Rationale and Objectives
A novel ventilation imaging method based on four-dimensional (4D) computed tomography (CT) has been applied to the field of radiation oncology. Understanding its reproducibility is a prerequisite for clinical applications. The purpose of this study was to quantify the reproducibility of 4D CT ventilation imaging over different days and the same session.
Materials and Methods
Two ventilation images were created from repeat 4D CT scans acquired over the average time frames of 15 days for 6 lung cancer patients and 5 minutes for another 6 patients. The reproducibility was quantified using the voxel-based Spearman rank correlation coefficients for all lung voxels and Dice similarity coefficients (DSC) for the spatial overlap of segmented high-, moderate-, and low-functional lung volumes. Furthermore, the relationship between the variation in abdominal motion range as a measure of the depth of breathing and variation in ventilation was evaluated using linear regression.
Results
The voxel-based correlation between the two ventilation images was moderate on average (0.50 ± 0.15). The DSCs were also moderate for the high- (0.60 ± 0.08), moderate- (0.46 ± 0.06), and low-functional lung (0.58 ± 0.09). No patients demonstrated strong correlations. The relationship between the motion range variation and ventilation variation was found to be moderate and significant.
Conclusions
We investigated the reproducibility of 4D CT ventilation imaging over the time frames of 15 days and 5 minutes and found that it was only moderately reproducible. Respiratory variation during 4D CT scans was found to deteriorate the reproducibility. Improvement of 4D CT imaging is necessary to increase the reproducibility of 4D CT ventilation imaging.
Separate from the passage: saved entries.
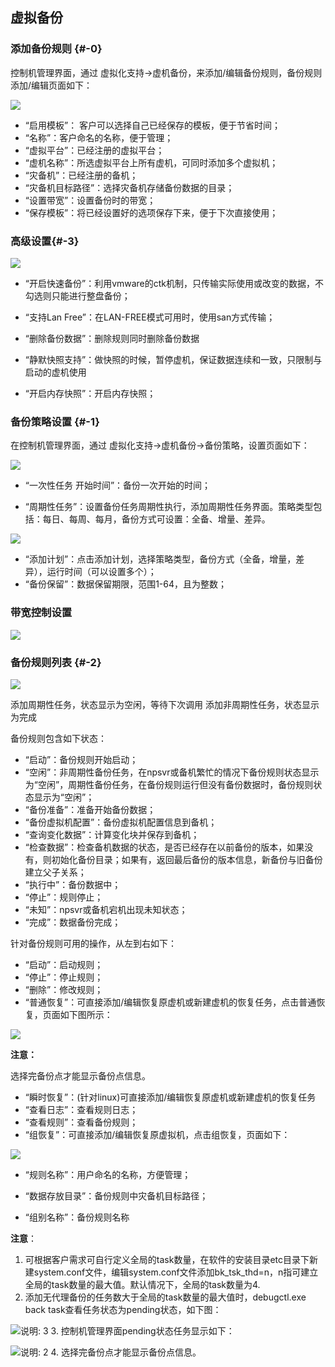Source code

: ## 虚拟备份

### 添加备份规则 {#-0}

控制机管理界面，通过 虚拟化支持-&gt;虚机备份，来添加/编辑备份规则，备份规则添加/编辑页面如下：

![](/assets/V7.1.2019011501.png)

*   “启用模板”： 客户可以选择自己已经保存的模板，便于节省时间；
*   “名称”：客户命名的名称，便于管理；
*   “虚拟平台”：已经注册的虚拟平台；
*   “虚机名称”：所选虚拟平台上所有虚机，可同时添加多个虚拟机；
*   “灾备机”：已经注册的备机；
*   “灾备机目标路径”：选择灾备机存储备份数据的目录；
*   “设置带宽”：设置备份时的带宽；
*   “保存模板”：将已经设置好的选项保存下来，便于下次直接使用；


### 高级设置{#-3}

![](/assets/V7.120190325122449.png)

* “开启快速备份”：利用vmware的ctk机制，只传输实际使用或改变的数据，不勾选则只能进行整盘备份；

* “支持Lan Free”：在LAN-FREE模式可用时，使用san方式传输；

* “删除备份数据”：删除规则同时删除备份数据

* “静默快照支持”：做快照的时候，暂停虚机，保证数据连续和一致，只限制与启动的虚机使用

* “开启内存快照”：开启内存快照；

### 备份策略设置 {#-1}

在控制机管理界面，通过 虚拟化支持-&gt;虚机备份-&gt;备份策略，设置页面如下：

![](/assets/V7.1.2019011503.png)

* “一次性任务 开始时间”：备份一次开始的时间；

* “周期性任务”：设置备份任务周期性执行，添加周期性任务界面。策略类型包括：每日、每周、每月，备份方式可设置：全备、增量、差异。

![](/assets/V7.1.20190325102314.png)

* “添加计划”：点击添加计划，选择策略类型，备份方式（全备，增量，差异），运行时间（可以设置多个）； 
* “备份保留”：数据保留期限，范围1-64，且为整数； 

### 带宽控制设置 

![](/assets/V7.1.2019011505.png)


### 备份规则列表 {#-2}

![](/assets/V7.1.2019011506.png)

添加周期性任务，状态显示为空闲，等待下次调用
添加非周期性任务，状态显示为完成

备份规则包含如下状态：

*   “启动”：备份规则开始启动；
*   “空闲”：非周期性备份任务，在npsvr或备机繁忙的情况下备份规则状态显示为“空闲”，周期性备份任务，在备份规则运行但没有备份数据时，备份规则状态显示为“空闲”；
*   “备份准备”：准备开始备份数据；
*   “备份虚拟机配置”：备份虚拟机配置信息到备机；
*   “查询变化数据”：计算变化块并保存到备机；
*   “检查数据”：检查备机数据的状态，是否已经存在以前备份的版本，如果没有，则初始化备份目录；如果有，返回最后备份的版本信息，新备份与旧备份建立父子关系；
*   “执行中”：备份数据中；
*   “停止”：规则停止；
*   “未知”：npsvr或备机宕机出现未知状态；
*   “完成”：数据备份完成；

针对备份规则可用的操作，从左到右如下：

*   “启动”：启动规则；
*   “停止”：停止规则；
*   “删除”：修改规则；
*   “普通恢复”：可直接添加/编辑恢复原虚机或新建虚机的恢复任务，点击普通恢复，页面如下图所示：

![](/assets/V7.1.2019011507.png)

**注意：**

选择完备份点才能显示备份点信息。

*   “瞬时恢复”：(针对linux)可直接添加/编辑恢复原虚机或新建虚机的恢复任务
*   “查看日志”：查看规则日志；
*   “查看规则”：查看备份规则；
*   “组恢复”：可直接添加/编辑恢复原虚拟机，点击组恢复，页面如下：

![](/assets/V7.1.2019011508.png)

* “规则名称”：用户命名的名称，方便管理；

* “数据存放目录”：备份规则中灾备机目标路径；

* “组别名称”：备份规则名称

**注意**：

1.  可根据客户需求可自行定义全局的task数量，在软件的安装目录etc目录下新建system.conf文件，编辑system.conf文件添加bk_tsk_thd=n，n指可建立全局的task数量的最大值。默认情况下，全局的task数量为4.
2.  添加无代理备份的任务数大于全局的task数量的最大值时，debugctl.exe back task查看任务状态为pending状态，如下图：

![说明: 3](/assets/V6.036973.png)
3.  控制机管理界面pending状态任务显示如下：

![说明: 2](/assets/V7.036999.png)
4.  选择完备份点才能显示备份点信息。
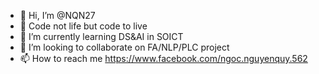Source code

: - 👋 Hi, I’m @NQN27
- 👀 Code not life but code to live
- 🌱 I’m currently learning DS&AI in SOICT
- 💞️ I’m looking to collaborate on FA/NLP/PLC project
- 📫 How to reach me https://www.facebook.com/ngoc.nguyenquy.562

<!---
NQN27/NQN27 is a ✨ special ✨ repository because its `README.md` (this file) appears on your GitHub profile.
You can click the Preview link to take a look at your changes.
--->

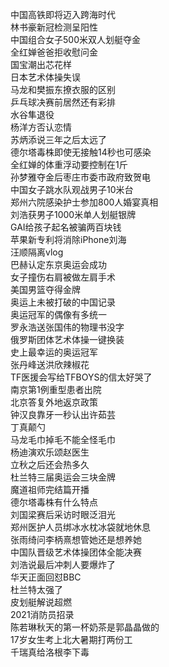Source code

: 中国高铁即将迈入跨海时代  
林书豪新冠检测呈阳性  
中国组合女子500米双人划艇夺金  
全红婵爸爸拒收慰问金  
国宝潮出芯花样  
日本艺术体操失误  
马龙和樊振东撩衣服的区别  
乒乓球决赛前居然还有彩排  
水谷隼退役  
杨洋方否认恋情  
苏炳添说三年之后太远了  
德尔塔毒株即使无接触14秒也可感染  
全红婵的体重浮动要控制在1斤  
孙梦雅夺金后枣庄市委市政府致贺电  
中国女子跳水队观战男子10米台  
郑州六院感染护士参加800人婚宴真相  
刘浩获男子1000米单人划艇银牌  
GAI给孩子起名被骗两百块钱  
苹果新专利将消除iPhone刘海  
汪顺隔离vlog  
巴赫认定东京奥运会成功  
女子撞伤右肩被做左肩手术  
美国男篮夺得金牌  
奥运上未被打破的中国记录  
奥运冠军的偶像有多统一  
罗永浩送张国伟的物理书没字  
俄罗斯团体艺术体操一键换装  
史上最幸运的奥运冠军  
张丹峰送洪欣辣椒花  
TF医援会写给TFBOYS的信太好哭了  
南京第1例重型患者出院  
北京答复外地返京政策  
钟汉良靠牙一秒认出许茹芸  
丁真颠勺  
马龙毛巾掉毛不能全怪毛巾  
杨迪演欢乐颂赵医生  
立秋之后还会热多久  
杜兰特三届奥运会三块金牌  
魔道祖师完结篇开播  
德尔塔毒株有什么特点  
刘国梁赛后采访时眼泛泪光  
郑州医护人员绑冰水枕冰袋就地休息  
张雨绮问李柄熹想管她还是想养她  
中国队晋级艺术体操团体全能决赛  
刘浩说最后冲刺人要爆炸了  
华天正面回怼BBC  
杜兰特太强了  
皮划艇解说超燃  
2021消防员招录  
陈若琳秋天的第一杯奶茶是郭晶晶做的  
17岁女生考上北大暑期打两份工  
千瑞真给洛根李下毒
In recent years, there have been significant advances in molecular and functional imaging as applied to the field of radiation oncology. The most important applications include treatment planning, especially for dose painting (ie, boosting dose to active tumor subregions) and functional avoidance (ie, sparing dose from high-functional subregions of normal tissues) . The other important application is the assessment of tumor response to treatment and radiation-induced normal tissue injury . In lung cancer radiotherapy, lung ventilation or perfusion imaging with single photon emission computed tomography (SPECT) and magnetic resonance (MR) have been used in such applications. However, SPECT and MR imaging suffer from drawbacks such as low resolution, high cost, long scan time, and limited availability.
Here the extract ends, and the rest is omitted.